FDA considers risks from medication errors in its overall assessment of drug safety. For example, regulatory actions to minimize medication error risks include requiring a boxed warning in the Prescribing Information to prevent dosing errors, changing a proprietary name to prevent wrong drug errors, and revising container labels to prevent wrong route of administration errors.[2],[3],[4] As the FDA continues assessing adverse events associated with the use of drug products in the postmarketing setting, FDA seeks to enhance data coverage through available products, services, and access to medication error data associated with FDA regulated drug products that is gathered nationwide from healthcare providers, consumers, patient safety organizations, published literature, and other sources of safety information.
Objectives
FDA’s objective is to acquire:
- Medication error case reports collected from across the U.S. population (including pediatrics and adults) throughout the medication use process[5] with sufficient granularity to understand the type of error, where the error originated, specific product(s) involved in the error, causes or contributing factors for the error, actions taken or recommended to prevent the error from occurring, adverse events and outcomes associated with the error.

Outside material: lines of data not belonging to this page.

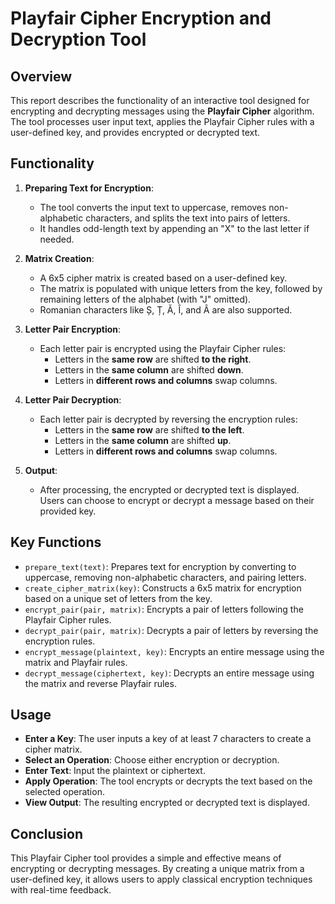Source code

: # Playfair Cipher Encryption and Decryption Tool

## Overview

This report describes the functionality of an interactive tool designed for encrypting and decrypting messages using the **Playfair Cipher** algorithm. The tool processes user input text, applies the Playfair Cipher rules with a user-defined key, and provides encrypted or decrypted text.

## Functionality

1. **Preparing Text for Encryption**:
   - The tool converts the input text to uppercase, removes non-alphabetic characters, and splits the text into pairs of letters.
   - It handles odd-length text by appending an "X" to the last letter if needed.

2. **Matrix Creation**:
   - A 6x5 cipher matrix is created based on a user-defined key.
   - The matrix is populated with unique letters from the key, followed by remaining letters of the alphabet (with "J" omitted). 
   - Romanian characters like Ș, Ț, Ă, Î, and Â are also supported.

3. **Letter Pair Encryption**:
   - Each letter pair is encrypted using the Playfair Cipher rules:
     - Letters in the **same row** are shifted **to the right**.
     - Letters in the **same column** are shifted **down**.
     - Letters in **different rows and columns** swap columns.

4. **Letter Pair Decryption**:
   - Each letter pair is decrypted by reversing the encryption rules:
     - Letters in the **same row** are shifted **to the left**.
     - Letters in the **same column** are shifted **up**.
     - Letters in **different rows and columns** swap columns.

5. **Output**:
   - After processing, the encrypted or decrypted text is displayed. Users can choose to encrypt or decrypt a message based on their provided key.

## Key Functions

- `prepare_text(text)`: Prepares text for encryption by converting to uppercase, removing non-alphabetic characters, and pairing letters.
- `create_cipher_matrix(key)`: Constructs a 6x5 matrix for encryption based on a unique set of letters from the key.
- `encrypt_pair(pair, matrix)`: Encrypts a pair of letters following the Playfair Cipher rules.
- `decrypt_pair(pair, matrix)`: Decrypts a pair of letters by reversing the encryption rules.
- `encrypt_message(plaintext, key)`: Encrypts an entire message using the matrix and Playfair rules.
- `decrypt_message(ciphertext, key)`: Decrypts an entire message using the matrix and reverse Playfair rules.

## Usage

- **Enter a Key**: The user inputs a key of at least 7 characters to create a cipher matrix.
- **Select an Operation**: Choose either encryption or decryption.
- **Enter Text**: Input the plaintext or ciphertext.
- **Apply Operation**: The tool encrypts or decrypts the text based on the selected operation.
- **View Output**: The resulting encrypted or decrypted text is displayed.

## Conclusion

This Playfair Cipher tool provides a simple and effective means of encrypting or decrypting messages. By creating a unique matrix from a user-defined key, it allows users to apply classical encryption techniques with real-time feedback.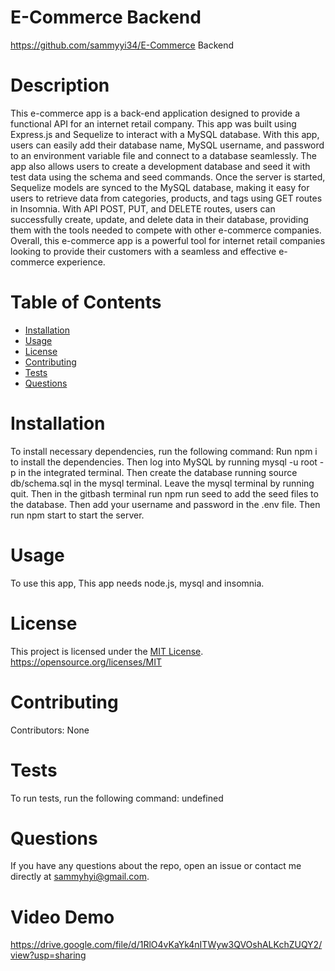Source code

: # E-Commerce Backend
https://github.com/sammyyi34/E-Commerce Backend
# Description
This e-commerce app is a back-end application designed to provide a functional API for an internet retail company. This app was built using Express.js and Sequelize to interact with a MySQL database. With this app, users can easily add their database name, MySQL username, and password to an environment variable file and connect to a database seamlessly. The app also allows users to create a development database and seed it with test data using the schema and seed commands. Once the server is started, Sequelize models are synced to the MySQL database, making it easy for users to retrieve data from categories, products, and tags using GET routes in Insomnia. With API POST, PUT, and DELETE routes, users can successfully create, update, and delete data in their database, providing them with the tools needed to compete with other e-commerce companies. Overall, this e-commerce app is a powerful tool for internet retail companies looking to provide their customers with a seamless and effective e-commerce experience.
# Table of Contents
* [Installation](#installation)
* [Usage](#usage)
* [License](#license)
* [Contributing](#contributing)
* [Tests](#tests)
* [Questions](#questions)
# Installation
To install necessary dependencies, run the following command: Run npm i to install the dependencies. Then log into MySQL by running mysql -u root -p in the integrated terminal. Then create the database running source db/schema.sql in the mysql terminal. Leave the mysql terminal by running quit. Then in the gitbash terminal run npm run seed to add the seed files to the database. Then add your username and password in the .env file. Then run npm start to start the server.
# Usage
To use this app, This app needs node.js, mysql and insomnia.
# License
This project is licensed under the [MIT License](https://img.shields.io/badge/License-MIT-yellow.svg). https://opensource.org/licenses/MIT
# Contributing
Contributors: None
# Tests
To run tests, run the following command: undefined
# Questions
If you have any questions about the repo, open an issue or contact me directly at sammyhyi@gmail.com.
# Video Demo
https://drive.google.com/file/d/1RlO4vKaYk4nITWyw3QVOshALKchZUQY2/view?usp=sharing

- Unlimited, multi-user access to medication error data from an existing web-based analytics platform[6] that contains at least 5 years of medication error case reports from across the United States to support surveillance activities for identifying and tracking medication error safety related issues.
- Medication error data to inform appropriate responses to emerging public health safety concerns to ensure the safety of FDA-regulated drug products.
- Advanced subject matter expertise, training, and education to increase existing knowledge and experience within FDA on medication error prevention and analysis, including medication error risks, incidence trends, causes, and mitigation strategies.